Georgian Trade Union Association condemns proposed amendments to Public Service Law as violations of int'l standards
The Georgian Trade Union Association has issued a statement denouncing the planned amendments to the Georgian Law on Public Service as unacceptable. According to the organization’s statement, the proposed changes contradict Georgia’s Association Agreement with the European Union, which mandates the protection of fundamental labour standards.
“The Georgian Trade Union Association finds the proposed amendments to the Georgian Law on Public Service, currently being expedited through parliament, alarmingly unacceptable. We believe this legislation significantly undermines existing protections for public servants and violates international labour standards, the Association Agreement with the European Union, the Georgian Constitution, national legislation, and established practices of Georgia’s Constitutional and Common Courts. Throughout the drafting process, the participation of the Georgian Trade Union Association—the most representative organization for employees in the country—was entirely disregarded.
As a member state of the International Labour Organization (ILO), Georgia has ratified ILO Convention No. 144 on Tripartite Consultations since 2018, which obligates member states to guarantee effective consultations on labour issues with employers’ associations and trade unions. Following ILO standards, Georgia’s organic labour code contains provisions (Articles 82-84) that require mandatory discussions of labour issues in a tripartite commission format, which did not occur in this case. It is crucial to highlight that the proposed amendments violate Georgia’s Association Agreement with the European Union, which requires the protection of fundamental labour standards and the continuous enhancement of labour rights. This was a primary goal of the public service reform implemented in 2015, aimed at creating a stable and dignified work environment for public servants, following the commitments made during the European integration process. Prepared without regard for international and national standards, the draft law offers an overly broad definition of “reorganization,” effectively categorizing nearly every change as such, except for alterations in an institution’s subordination or name.
This could encompass reorganizations due to the introduction of new functions for employees in a structural unit or alterations to existing functions. Furthermore, during reorganization, if an employee is assigned a new function or if existing functions change, structural units merge, or personnel is reduced, affected individuals will be dismissed, leading to new competition for their positions. This process allows for the hiring of individuals from outside the public system, disregarding the principle of seniority. The reorganization period is shortened from three to two months, and officers dismissed in the course of reorganization will no longer be eligible for mobility. Decisions regarding service termination cannot be appealed, and a favourable court ruling will not guarantee the reinstatement of improperly dismissed employees. In terms of dispute resolution, dismissed officers will receive compensation equivalent to only three months of their official salary.

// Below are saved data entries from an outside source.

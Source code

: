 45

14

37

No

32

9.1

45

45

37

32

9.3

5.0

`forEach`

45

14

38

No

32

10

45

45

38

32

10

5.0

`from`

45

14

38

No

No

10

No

This approach contradicts the Constitutional Court’s established practice (31/07/2015 №2/3/630), which previously deemed unconstitutional a similar provision that limited compensation for wrongfully dismissed officers. Additionally, the draft law grants the head of the public institution the authority to alter an evaluation prepared by an officer’s direct supervisor within three months of that evaluation. This evaluation impacts an officer’s classification and associated financial supplements. Furthermore, receiving two negative evaluations could lead to dismissal. We believe no justification exists for such measures, particularly when enacted through expedited procedures. We consider these actions will exacerbate an already challenging environment and pose serious risks not only to labour rights but also to a wide range of constitutionally guaranteed rights,” asserts the organization’s statement.